§ **What to produce**:
Pull every line that includes the word "nachdem" out of the data below and copy it.

§ **Entries shown**:
»»
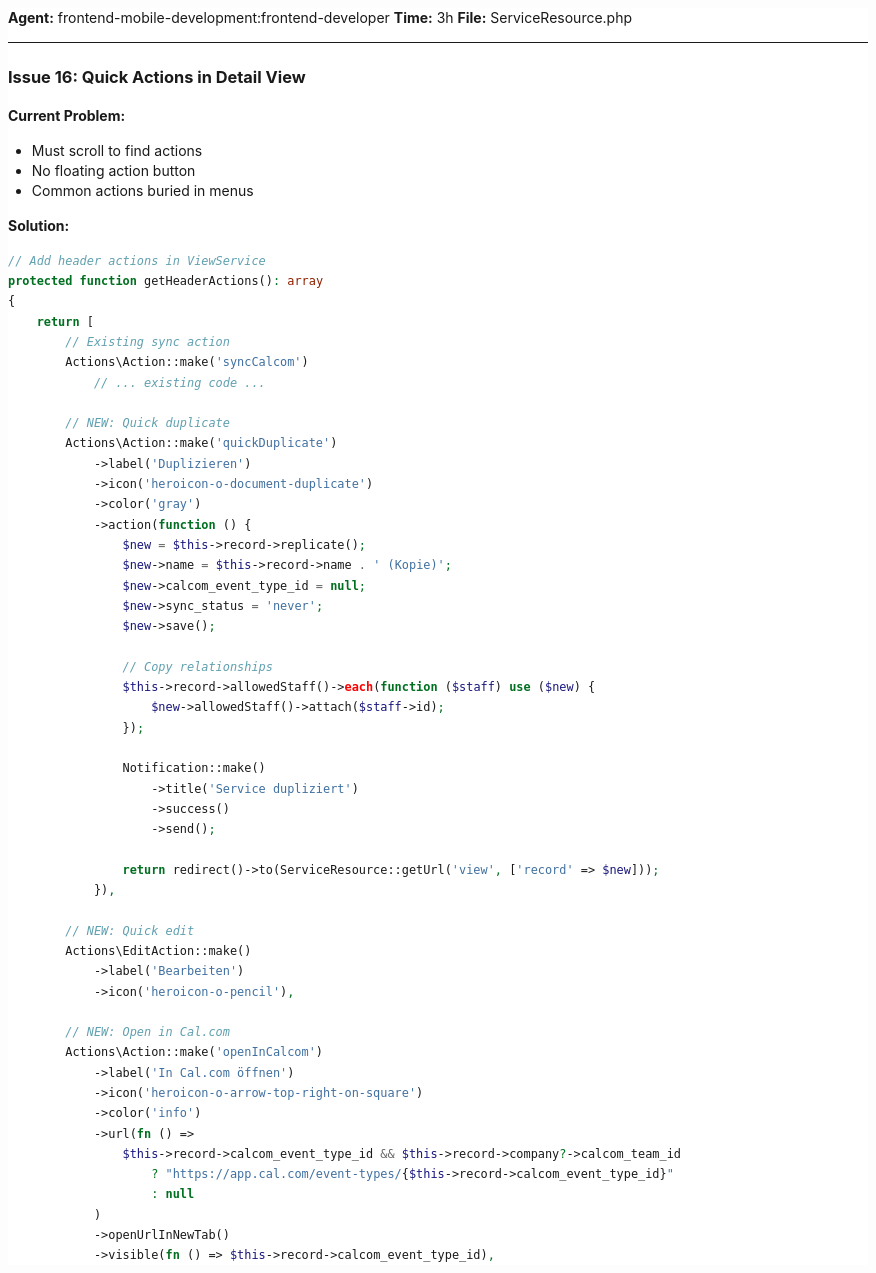 **Agent:** frontend-mobile-development:frontend-developer
**Time:** 3h
**File:** ServiceResource.php

---

### Issue 16: Quick Actions in Detail View

**Current Problem:**
- Must scroll to find actions
- No floating action button
- Common actions buried in menus

**Solution:**
```php
// Add header actions in ViewService
protected function getHeaderActions(): array
{
    return [
        // Existing sync action
        Actions\Action::make('syncCalcom')
            // ... existing code ...

        // NEW: Quick duplicate
        Actions\Action::make('quickDuplicate')
            ->label('Duplizieren')
            ->icon('heroicon-o-document-duplicate')
            ->color('gray')
            ->action(function () {
                $new = $this->record->replicate();
                $new->name = $this->record->name . ' (Kopie)';
                $new->calcom_event_type_id = null;
                $new->sync_status = 'never';
                $new->save();

                // Copy relationships
                $this->record->allowedStaff()->each(function ($staff) use ($new) {
                    $new->allowedStaff()->attach($staff->id);
                });

                Notification::make()
                    ->title('Service dupliziert')
                    ->success()
                    ->send();

                return redirect()->to(ServiceResource::getUrl('view', ['record' => $new]));
            }),

        // NEW: Quick edit
        Actions\EditAction::make()
            ->label('Bearbeiten')
            ->icon('heroicon-o-pencil'),

        // NEW: Open in Cal.com
        Actions\Action::make('openInCalcom')
            ->label('In Cal.com öffnen')
            ->icon('heroicon-o-arrow-top-right-on-square')
            ->color('info')
            ->url(fn () =>
                $this->record->calcom_event_type_id && $this->record->company?->calcom_team_id
                    ? "https://app.cal.com/event-types/{$this->record->calcom_event_type_id}"
                    : null
            )
            ->openUrlInNewTab()
            ->visible(fn () => $this->record->calcom_event_type_id),
```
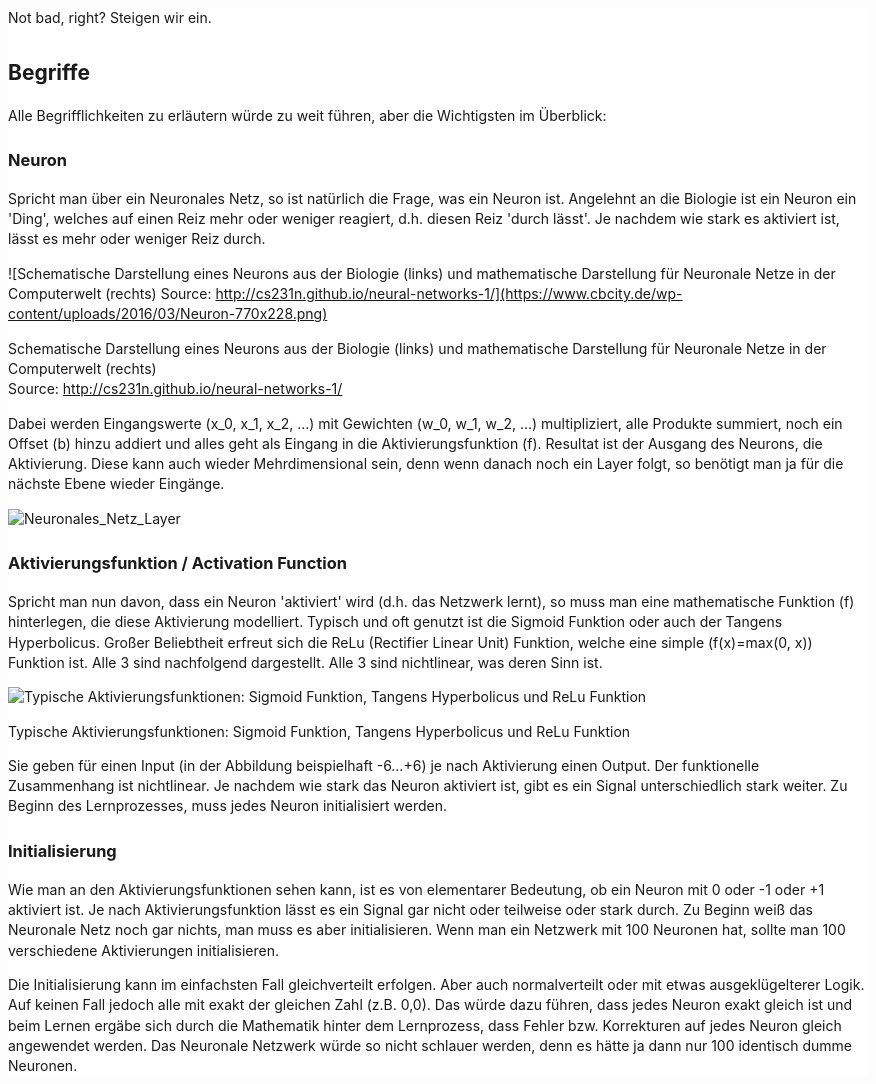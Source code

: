 Not bad, right? Steigen wir ein.

## Begriffe

Alle Begrifflichkeiten zu erläutern würde zu weit führen, aber die Wichtigsten im Überblick:

### Neuron

Spricht man über ein Neuronales Netz, so ist natürlich die Frage, was ein Neuron ist. Angelehnt an die Biologie ist ein Neuron ein 'Ding', welches auf einen Reiz mehr oder weniger reagiert, d.h. diesen Reiz 'durch lässt'. Je nachdem wie stark es aktiviert ist, lässt es mehr oder weniger Reiz durch.

![Schematische Darstellung eines Neurons aus der Biologie (links) und mathematische Darstellung für Neuronale Netze in der Computerwelt (rechts) Source: http://cs231n.github.io/neural-networks-1/](https://www.cbcity.de/wp-content/uploads/2016/03/Neuron-770x228.png)

Schematische Darstellung eines Neurons aus der Biologie (links) und mathematische Darstellung für Neuronale Netze in der Computerwelt (rechts)  
Source: <http://cs231n.github.io/neural-networks-1/>

Dabei werden Eingangswerte \(x_0, x_1, x_2, …\) mit Gewichten \(w_0, w_1, w_2, …\) multipliziert, alle Produkte summiert, noch ein Offset \(b\) hinzu addiert und alles geht als Eingang in die Aktivierungsfunktion \(f\). Resultat ist der Ausgang des Neurons, die Aktivierung. Diese kann auch wieder Mehrdimensional sein, denn wenn danach noch ein Layer folgt, so benötigt man ja für die nächste Ebene wieder Eingänge.

![Neuronales_Netz_Layer](https://www.cbcity.de/wp-content/uploads/2016/03/Neuronales_Netz_Layer-770x578.png)

### Aktivierungsfunktion / Activation Function

Spricht man nun davon, dass ein Neuron 'aktiviert' wird (d.h. das Netzwerk lernt), so muss man eine mathematische Funktion \(f\) hinterlegen, die diese Aktivierung modelliert. Typisch und oft genutzt ist die Sigmoid Funktion oder auch der Tangens Hyperbolicus. Großer Beliebtheit erfreut sich die ReLu (Rectifier Linear Unit) Funktion, welche eine simple \(f(x)=max(0, x)\) Funktion ist. Alle 3 sind nachfolgend dargestellt. Alle 3 sind nichtlinear, was deren Sinn ist.

![Typische Aktivierungsfunktionen: Sigmoid Funktion, Tangens Hyperbolicus und ReLu Funktion](https://www.cbcity.de/wp-content/uploads/2016/03/ActivationFunctions-770x154.png)

Typische Aktivierungsfunktionen: Sigmoid Funktion, Tangens Hyperbolicus und ReLu Funktion

Sie geben für einen Input (in der Abbildung beispielhaft -6…+6) je nach Aktivierung einen Output. Der funktionelle Zusammenhang ist nichtlinear. Je nachdem wie stark das Neuron aktiviert ist, gibt es ein Signal unterschiedlich stark weiter. Zu Beginn des Lernprozesses, muss jedes Neuron initialisiert werden.

### Initialisierung

Wie man an den Aktivierungsfunktionen sehen kann, ist es von elementarer Bedeutung, ob ein Neuron mit 0 oder -1 oder +1 aktiviert ist. Je nach Aktivierungsfunktion lässt es ein Signal gar nicht oder teilweise oder stark durch. Zu Beginn weiß das Neuronale Netz noch gar nichts, man muss es aber initialisieren. Wenn man ein Netzwerk mit 100 Neuronen hat, sollte man 100 verschiedene Aktivierungen initialisieren.

Die Initialisierung kann im einfachsten Fall gleichverteilt erfolgen. Aber auch normalverteilt oder mit etwas ausgeklügelterer Logik. Auf keinen Fall jedoch alle mit exakt der gleichen Zahl (z.B. 0,0). Das würde dazu führen, dass jedes Neuron exakt gleich ist und beim Lernen ergäbe sich durch die Mathematik hinter dem Lernprozess, dass Fehler bzw. Korrekturen auf jedes Neuron gleich angewendet werden. Das Neuronale Netzwerk würde so nicht schlauer werden, denn es hätte ja dann nur 100 identisch dumme Neuronen.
««
§ **Your solution**:
Spricht man über ein Neuronales Netz, so ist natürlich die Frage, was ein Neuron ist. Angelehnt an die Biologie ist ein Neuron ein 'Ding', welches auf einen Reiz mehr oder weniger reagiert, d.h. diesen Reiz 'durch lässt'. Je nachdem wie stark es aktiviert ist, lässt es mehr oder weniger Reiz durch.
Sie geben für einen Input (in der Abbildung beispielhaft -6…+6) je nach Aktivierung einen Output. Der funktionelle Zusammenhang ist nichtlinear. Je nachdem wie stark das Neuron aktiviert ist, gibt es ein Signal unterschiedlich stark weiter. Zu Beginn des Lernprozesses, muss jedes Neuron initialisiert werden.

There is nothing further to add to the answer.